Dans l’arrêt du 7 juillet 2021 (pourvoi n° 19-11.906), une société absorbante a assigné une personne physique, caution solidaire d’un prêt consenti par la société absorbée. Le débiteur contestait l’action, arguant que la fusion n’était pas opposable faute de publication légale de l’opération.

Historique procédural jusqu’à la décision de la Cour de cassation

La cour d’appel a déclaré l’action irrecevable en raison de l’absence de publication de la fusion. La Cour de cassation a cassé cette décision, estimant que la société absorbante avait qualité pour agir dès l’approbation de l’opération de fusion.

Problématique juridique posée

La question était de savoir si la société absorbante pouvait exercer les droits de la société absorbée en justice dès l’approbation de la fusion, même en l’absence de publication de l’opération.

L’avis de la Cour de Cassation

La Cour de cassation a affirmé que la transmission universelle du patrimoine intervient de plein droit dès l’approbation de l’opération par l’assemblée générale, conférant à la société absorbante la qualité pour agir en justice, indépendamment des formalités de publicité.

Conséquences pour la pratique juridique

Cette décision garantit la continuité des actions en justice malgré les formalités de publicité, assurant ainsi la sécurité juridique des opérations de fusion.

Synthèse des enseignements tirés de ces arrêts

Ces deux arrêts confirment que la TUP n’interrompt pas les instances en cours et que la société absorbante acquiert immédiatement le droit d’ester en justice dès l’approbation de l’opération.
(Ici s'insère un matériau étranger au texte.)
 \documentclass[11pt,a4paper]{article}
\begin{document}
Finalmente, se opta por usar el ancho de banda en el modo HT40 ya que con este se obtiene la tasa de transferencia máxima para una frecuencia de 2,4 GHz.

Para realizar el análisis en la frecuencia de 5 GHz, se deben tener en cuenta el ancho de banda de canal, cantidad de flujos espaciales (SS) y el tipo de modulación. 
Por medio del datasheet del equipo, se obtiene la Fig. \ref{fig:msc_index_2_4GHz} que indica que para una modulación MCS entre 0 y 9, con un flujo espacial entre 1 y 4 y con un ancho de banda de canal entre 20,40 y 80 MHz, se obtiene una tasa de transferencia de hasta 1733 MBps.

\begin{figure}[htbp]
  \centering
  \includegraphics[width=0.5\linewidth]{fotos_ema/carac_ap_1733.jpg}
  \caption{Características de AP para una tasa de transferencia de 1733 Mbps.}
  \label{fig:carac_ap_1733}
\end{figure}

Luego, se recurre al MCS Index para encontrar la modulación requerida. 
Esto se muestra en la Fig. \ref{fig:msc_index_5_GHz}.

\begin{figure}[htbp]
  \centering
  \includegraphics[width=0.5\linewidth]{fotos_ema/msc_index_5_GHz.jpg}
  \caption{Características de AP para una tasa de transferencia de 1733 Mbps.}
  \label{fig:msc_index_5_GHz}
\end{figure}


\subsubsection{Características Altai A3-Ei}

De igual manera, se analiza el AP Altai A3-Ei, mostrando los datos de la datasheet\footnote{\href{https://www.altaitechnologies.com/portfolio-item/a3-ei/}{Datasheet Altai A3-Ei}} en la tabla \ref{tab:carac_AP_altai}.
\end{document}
Il est donc crucial pour les praticiens du droit de maîtriser ces subtilités pour sécuriser les procédures en cours lors de restructurations.

Conclusion

En conclusion, la jurisprudence récente clarifie que la Transmission Universelle de Patrimoine n’affecte pas la continuité des actions en justice. Les sociétés absorbantes doivent être vigilantes quant aux délais procéduraux et assurer une transition efficace pour préserver les droits en cours.